If the appeal is brought to either Court (Supreme Court or Court of Appeals) by


the wrong procedure, the only course of action open to it is to dismiss the appeal.
There is no longer any justification for allowing transfers of erroneous appeals
from one court to another (Quesada v. Court of Appeals, G.R. No. 93869, 12
November 1990).

Prior to Circular No. 1-91, the Supreme Court promulgated Circular No. 2-90
dated 9 March 1990, Item No. 4 of which states that "[a]n appeal taken to either
the Supreme Court or the Court of Appeals by the wrong or inappropriate mode
shall be dismissed".

Paragraph (d) of said Circular No. 2-90 also provides that "[n]o transfer of
appeals erroneously taken to the Supreme Court or to the Court of Appeals to
whichever of these Tribunals has appropriate appellate jurisdiction will be
allowed; continued ignorance or willful disregard of the law on appeals will not be
tolerated."

Consequently, the Court of Appeals was correct when it held —


Contrary to petitioners' stand, the Supreme Court's Resolution
dated September 8, 1992, referring "this case to the Court of
Appeals for further disposition" was not a directive for this court to
disregard the above circulars and precedents. Rather the said SC
resolution could mean only that this court should dispose of the
subject petition in conformity with, and not in violation of, those
circulars and precedents (Rollo, p. 26).

Both Circulars Nos. 1-88 and 2-90 were duly published in newspapers of general
circulation in the Philippines. Hence, lawyers are expected to keep themselves
abreast with the decisions of this Court and with its Circulars and other issuances
relating to procedure or affecting their duties and responsibilities as officers of the
court (Teehankee, Jr. v. Hon. Madayag, G.R. No. 102717, 12 December 1992).

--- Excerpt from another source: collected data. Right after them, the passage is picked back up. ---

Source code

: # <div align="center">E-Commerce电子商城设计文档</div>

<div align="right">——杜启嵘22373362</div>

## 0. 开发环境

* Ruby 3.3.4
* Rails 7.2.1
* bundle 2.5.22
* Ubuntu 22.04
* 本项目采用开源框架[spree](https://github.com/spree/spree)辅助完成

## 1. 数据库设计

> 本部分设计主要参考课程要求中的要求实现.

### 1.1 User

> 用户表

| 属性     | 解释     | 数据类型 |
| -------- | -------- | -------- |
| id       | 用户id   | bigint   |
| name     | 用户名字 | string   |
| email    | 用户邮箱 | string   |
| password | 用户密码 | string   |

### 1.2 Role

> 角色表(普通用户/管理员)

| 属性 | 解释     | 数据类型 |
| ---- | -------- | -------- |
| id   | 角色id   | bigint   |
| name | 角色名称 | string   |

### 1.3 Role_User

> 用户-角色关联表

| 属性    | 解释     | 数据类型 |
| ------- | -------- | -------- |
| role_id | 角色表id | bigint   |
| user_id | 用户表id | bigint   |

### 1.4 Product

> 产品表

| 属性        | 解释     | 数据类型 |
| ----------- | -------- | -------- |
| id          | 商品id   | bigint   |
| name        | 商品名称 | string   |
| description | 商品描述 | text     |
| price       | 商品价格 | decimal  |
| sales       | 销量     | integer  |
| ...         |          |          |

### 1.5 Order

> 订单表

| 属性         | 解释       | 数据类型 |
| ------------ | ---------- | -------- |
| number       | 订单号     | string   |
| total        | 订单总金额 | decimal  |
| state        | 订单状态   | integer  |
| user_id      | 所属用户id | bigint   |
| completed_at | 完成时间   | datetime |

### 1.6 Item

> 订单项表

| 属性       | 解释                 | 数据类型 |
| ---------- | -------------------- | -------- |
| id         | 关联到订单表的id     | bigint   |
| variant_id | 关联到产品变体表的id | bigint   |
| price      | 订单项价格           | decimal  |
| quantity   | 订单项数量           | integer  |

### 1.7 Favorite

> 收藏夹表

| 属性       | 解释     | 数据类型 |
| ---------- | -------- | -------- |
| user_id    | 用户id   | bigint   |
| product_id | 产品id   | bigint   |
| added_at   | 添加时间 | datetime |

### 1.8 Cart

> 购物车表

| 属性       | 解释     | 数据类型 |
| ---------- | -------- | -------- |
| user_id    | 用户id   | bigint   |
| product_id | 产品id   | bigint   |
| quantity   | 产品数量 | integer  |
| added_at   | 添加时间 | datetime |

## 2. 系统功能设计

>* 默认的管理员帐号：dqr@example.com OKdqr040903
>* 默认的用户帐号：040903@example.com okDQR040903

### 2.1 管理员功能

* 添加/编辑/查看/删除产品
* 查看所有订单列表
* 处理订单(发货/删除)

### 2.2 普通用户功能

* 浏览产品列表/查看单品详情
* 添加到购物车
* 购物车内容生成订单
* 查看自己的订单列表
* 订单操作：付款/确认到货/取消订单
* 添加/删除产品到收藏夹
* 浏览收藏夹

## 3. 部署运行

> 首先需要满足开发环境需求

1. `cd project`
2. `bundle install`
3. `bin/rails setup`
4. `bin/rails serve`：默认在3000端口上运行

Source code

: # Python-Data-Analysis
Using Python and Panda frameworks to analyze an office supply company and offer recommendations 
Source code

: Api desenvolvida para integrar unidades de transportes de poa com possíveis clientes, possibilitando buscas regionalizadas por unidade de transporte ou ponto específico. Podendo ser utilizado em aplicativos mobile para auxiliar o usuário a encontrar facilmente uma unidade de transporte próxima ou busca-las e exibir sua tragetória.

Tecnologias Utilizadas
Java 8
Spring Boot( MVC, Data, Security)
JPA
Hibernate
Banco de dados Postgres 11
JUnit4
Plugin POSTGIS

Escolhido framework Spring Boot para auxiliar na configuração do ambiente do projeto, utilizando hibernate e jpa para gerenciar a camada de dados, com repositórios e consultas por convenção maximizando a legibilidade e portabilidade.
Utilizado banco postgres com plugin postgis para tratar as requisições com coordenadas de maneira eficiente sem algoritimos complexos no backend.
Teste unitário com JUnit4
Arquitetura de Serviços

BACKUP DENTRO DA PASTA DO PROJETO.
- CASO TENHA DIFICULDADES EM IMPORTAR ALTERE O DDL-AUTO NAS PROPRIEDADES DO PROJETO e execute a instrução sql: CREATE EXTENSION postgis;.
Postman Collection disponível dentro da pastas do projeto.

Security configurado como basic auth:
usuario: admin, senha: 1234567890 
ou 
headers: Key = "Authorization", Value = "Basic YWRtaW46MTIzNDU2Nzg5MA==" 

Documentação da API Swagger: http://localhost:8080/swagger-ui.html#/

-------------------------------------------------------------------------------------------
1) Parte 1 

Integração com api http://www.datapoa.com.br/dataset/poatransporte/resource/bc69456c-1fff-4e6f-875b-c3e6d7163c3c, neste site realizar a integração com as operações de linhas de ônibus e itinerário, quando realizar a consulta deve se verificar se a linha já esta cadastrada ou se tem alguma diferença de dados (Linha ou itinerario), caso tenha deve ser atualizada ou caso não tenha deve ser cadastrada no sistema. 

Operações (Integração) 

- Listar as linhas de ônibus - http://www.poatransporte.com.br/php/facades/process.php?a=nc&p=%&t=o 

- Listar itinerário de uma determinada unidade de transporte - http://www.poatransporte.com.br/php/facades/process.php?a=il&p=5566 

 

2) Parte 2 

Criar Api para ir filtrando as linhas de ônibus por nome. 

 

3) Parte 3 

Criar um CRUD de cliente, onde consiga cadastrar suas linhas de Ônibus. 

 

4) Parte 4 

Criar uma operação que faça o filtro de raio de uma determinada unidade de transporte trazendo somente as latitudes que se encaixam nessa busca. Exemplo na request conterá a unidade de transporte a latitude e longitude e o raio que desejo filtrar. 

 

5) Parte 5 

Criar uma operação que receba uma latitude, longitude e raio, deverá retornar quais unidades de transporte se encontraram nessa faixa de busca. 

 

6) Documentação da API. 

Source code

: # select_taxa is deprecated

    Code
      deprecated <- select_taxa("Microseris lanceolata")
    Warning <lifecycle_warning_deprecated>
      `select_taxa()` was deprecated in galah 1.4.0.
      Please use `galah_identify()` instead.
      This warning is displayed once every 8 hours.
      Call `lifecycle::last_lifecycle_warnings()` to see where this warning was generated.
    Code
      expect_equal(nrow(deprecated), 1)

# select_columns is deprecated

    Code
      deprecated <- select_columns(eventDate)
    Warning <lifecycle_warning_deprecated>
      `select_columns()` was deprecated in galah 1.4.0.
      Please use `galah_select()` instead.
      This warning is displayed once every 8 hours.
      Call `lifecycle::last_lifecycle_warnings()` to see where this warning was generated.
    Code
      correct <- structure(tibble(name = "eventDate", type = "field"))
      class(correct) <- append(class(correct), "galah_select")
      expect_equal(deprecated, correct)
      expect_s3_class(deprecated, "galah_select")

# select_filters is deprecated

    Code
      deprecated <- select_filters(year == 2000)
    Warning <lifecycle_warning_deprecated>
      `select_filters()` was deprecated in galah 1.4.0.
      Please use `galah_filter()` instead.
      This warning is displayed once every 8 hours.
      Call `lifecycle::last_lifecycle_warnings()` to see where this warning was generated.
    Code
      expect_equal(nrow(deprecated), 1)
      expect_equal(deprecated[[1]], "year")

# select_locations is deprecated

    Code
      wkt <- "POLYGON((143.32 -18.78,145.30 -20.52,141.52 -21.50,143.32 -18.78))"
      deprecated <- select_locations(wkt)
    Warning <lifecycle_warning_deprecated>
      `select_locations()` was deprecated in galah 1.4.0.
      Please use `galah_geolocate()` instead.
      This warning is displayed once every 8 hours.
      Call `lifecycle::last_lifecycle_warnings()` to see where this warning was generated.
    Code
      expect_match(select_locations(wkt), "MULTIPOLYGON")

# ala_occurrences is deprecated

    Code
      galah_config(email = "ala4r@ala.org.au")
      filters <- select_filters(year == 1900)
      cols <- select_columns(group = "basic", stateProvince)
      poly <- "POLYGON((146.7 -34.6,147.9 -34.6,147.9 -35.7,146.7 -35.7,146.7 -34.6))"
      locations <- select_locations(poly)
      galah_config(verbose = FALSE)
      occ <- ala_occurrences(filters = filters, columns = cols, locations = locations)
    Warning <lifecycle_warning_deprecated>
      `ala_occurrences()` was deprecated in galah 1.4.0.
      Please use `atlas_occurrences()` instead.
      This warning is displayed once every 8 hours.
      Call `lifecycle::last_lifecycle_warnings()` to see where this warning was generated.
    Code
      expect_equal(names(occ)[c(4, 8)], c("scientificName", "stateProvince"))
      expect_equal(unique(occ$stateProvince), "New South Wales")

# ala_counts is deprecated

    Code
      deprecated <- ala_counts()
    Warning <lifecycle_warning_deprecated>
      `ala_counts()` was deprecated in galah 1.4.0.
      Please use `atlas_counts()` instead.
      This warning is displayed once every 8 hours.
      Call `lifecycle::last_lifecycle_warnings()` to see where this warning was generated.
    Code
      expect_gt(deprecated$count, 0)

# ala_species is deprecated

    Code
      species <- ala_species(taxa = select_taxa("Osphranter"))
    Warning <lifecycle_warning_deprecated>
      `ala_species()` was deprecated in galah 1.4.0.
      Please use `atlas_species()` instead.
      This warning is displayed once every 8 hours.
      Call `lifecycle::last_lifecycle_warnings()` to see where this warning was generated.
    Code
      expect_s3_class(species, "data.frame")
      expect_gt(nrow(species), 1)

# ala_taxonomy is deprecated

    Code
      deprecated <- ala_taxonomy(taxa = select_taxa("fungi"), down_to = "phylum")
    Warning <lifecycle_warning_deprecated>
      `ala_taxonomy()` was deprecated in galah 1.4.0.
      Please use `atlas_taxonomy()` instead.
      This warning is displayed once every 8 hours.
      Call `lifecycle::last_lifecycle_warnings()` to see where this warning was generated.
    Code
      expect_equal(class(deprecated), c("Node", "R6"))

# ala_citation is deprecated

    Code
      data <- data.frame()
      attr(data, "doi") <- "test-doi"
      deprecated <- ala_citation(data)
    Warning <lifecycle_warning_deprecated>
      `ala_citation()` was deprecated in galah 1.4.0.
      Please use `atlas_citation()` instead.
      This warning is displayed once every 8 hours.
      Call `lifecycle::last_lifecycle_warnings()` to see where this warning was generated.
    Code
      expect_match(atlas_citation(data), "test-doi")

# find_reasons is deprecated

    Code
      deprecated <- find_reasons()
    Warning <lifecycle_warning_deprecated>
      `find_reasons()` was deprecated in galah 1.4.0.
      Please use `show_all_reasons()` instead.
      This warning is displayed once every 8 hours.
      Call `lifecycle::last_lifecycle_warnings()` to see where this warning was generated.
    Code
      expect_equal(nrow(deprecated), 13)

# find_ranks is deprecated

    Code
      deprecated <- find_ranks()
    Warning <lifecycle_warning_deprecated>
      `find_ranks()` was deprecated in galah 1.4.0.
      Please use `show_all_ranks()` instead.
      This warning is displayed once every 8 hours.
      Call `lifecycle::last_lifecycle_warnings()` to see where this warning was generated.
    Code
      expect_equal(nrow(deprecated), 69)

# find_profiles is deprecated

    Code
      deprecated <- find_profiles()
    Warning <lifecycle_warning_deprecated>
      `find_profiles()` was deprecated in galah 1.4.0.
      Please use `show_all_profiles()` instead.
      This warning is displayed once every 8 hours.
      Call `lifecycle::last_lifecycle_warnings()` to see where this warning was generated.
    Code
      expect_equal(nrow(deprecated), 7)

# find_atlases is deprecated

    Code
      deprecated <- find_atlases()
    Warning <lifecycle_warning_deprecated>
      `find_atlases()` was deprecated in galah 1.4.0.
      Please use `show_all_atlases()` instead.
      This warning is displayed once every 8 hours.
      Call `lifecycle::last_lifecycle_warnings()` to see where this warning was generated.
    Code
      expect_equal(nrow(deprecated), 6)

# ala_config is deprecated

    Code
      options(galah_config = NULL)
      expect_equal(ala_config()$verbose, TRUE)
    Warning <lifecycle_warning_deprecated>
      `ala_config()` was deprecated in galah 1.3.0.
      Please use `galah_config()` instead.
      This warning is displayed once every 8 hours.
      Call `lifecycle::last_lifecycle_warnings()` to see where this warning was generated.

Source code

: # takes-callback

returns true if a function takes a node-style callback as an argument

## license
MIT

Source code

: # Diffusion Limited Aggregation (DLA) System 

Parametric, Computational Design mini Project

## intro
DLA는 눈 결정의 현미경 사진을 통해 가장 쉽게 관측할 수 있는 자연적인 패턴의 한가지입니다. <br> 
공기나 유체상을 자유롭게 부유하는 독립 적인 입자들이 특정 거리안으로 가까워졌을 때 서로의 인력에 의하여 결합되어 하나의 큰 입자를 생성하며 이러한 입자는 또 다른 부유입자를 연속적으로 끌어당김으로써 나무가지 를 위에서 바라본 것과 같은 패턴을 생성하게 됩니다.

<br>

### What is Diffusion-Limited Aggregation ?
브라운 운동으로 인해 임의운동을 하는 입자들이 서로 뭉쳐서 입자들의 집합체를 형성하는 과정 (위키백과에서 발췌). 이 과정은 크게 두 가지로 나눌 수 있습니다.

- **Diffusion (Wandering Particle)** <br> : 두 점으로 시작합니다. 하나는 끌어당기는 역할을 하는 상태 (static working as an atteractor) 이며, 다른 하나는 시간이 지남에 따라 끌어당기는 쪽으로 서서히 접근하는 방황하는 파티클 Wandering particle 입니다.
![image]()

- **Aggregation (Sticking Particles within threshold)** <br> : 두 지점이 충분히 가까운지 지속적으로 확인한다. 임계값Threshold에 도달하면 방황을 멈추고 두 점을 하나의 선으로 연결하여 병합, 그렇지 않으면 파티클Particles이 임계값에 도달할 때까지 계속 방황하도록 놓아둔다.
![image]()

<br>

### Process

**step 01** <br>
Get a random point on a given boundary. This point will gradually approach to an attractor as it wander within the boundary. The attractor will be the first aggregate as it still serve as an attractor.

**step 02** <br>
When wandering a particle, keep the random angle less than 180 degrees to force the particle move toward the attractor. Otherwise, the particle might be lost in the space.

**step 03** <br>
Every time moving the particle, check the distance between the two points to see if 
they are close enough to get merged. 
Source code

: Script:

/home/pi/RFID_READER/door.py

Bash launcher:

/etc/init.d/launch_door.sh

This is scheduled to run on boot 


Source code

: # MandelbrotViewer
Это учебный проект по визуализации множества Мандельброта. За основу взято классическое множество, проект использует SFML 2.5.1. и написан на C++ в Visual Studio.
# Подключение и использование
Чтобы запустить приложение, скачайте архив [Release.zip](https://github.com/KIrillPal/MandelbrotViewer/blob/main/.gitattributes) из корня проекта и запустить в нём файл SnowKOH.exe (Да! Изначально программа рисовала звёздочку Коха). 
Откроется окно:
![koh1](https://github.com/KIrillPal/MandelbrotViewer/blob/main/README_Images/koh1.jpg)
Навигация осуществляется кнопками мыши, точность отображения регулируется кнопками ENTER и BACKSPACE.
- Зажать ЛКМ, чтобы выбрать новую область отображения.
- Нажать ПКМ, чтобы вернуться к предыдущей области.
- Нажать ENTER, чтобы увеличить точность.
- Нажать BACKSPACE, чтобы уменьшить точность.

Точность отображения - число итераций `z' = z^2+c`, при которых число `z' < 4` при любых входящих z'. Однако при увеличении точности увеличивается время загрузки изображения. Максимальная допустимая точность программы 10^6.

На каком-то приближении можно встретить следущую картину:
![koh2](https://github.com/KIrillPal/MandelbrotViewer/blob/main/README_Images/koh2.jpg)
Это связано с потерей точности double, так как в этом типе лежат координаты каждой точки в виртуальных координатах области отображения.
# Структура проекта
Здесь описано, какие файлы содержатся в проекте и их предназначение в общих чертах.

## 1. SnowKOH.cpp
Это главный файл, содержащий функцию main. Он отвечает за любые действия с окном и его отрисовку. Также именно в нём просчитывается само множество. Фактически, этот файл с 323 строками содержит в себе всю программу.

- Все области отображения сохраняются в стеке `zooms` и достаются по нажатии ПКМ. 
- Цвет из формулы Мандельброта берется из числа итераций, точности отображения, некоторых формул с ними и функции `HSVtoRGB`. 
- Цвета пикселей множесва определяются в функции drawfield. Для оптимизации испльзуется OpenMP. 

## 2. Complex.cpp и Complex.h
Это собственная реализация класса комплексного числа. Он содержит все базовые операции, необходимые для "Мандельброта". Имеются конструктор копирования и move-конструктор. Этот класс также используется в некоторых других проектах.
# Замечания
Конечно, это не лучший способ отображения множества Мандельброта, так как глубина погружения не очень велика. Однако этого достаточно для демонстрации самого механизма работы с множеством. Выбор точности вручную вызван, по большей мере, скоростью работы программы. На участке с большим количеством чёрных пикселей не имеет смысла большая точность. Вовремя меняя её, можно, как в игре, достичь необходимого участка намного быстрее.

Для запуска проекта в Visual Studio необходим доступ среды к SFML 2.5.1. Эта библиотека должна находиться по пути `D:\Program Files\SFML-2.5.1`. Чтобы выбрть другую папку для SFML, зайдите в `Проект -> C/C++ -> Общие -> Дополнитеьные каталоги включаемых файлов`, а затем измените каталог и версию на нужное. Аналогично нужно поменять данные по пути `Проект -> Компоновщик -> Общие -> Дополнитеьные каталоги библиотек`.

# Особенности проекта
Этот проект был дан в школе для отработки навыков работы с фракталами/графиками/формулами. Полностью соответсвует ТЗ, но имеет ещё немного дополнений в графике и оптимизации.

SC Circular No. 1-88, which took effect on 1 January 1989, was not adopted and
approved by this Court for childish, flimsy or petty reasons, nor for pure love of
technicalities, but to compel the strict observance of the Revised Rules of Court
in order that proceedings before this Court may not be needlessly delayed
(Gallardo v. Quintus, A.M. No. RTJ-90-577, 18 April 1991).

WHEREFORE, the instant petition is DISMISSED.

Padilla, Davide, Jr., Quiason and Kapunan, JJ., concur.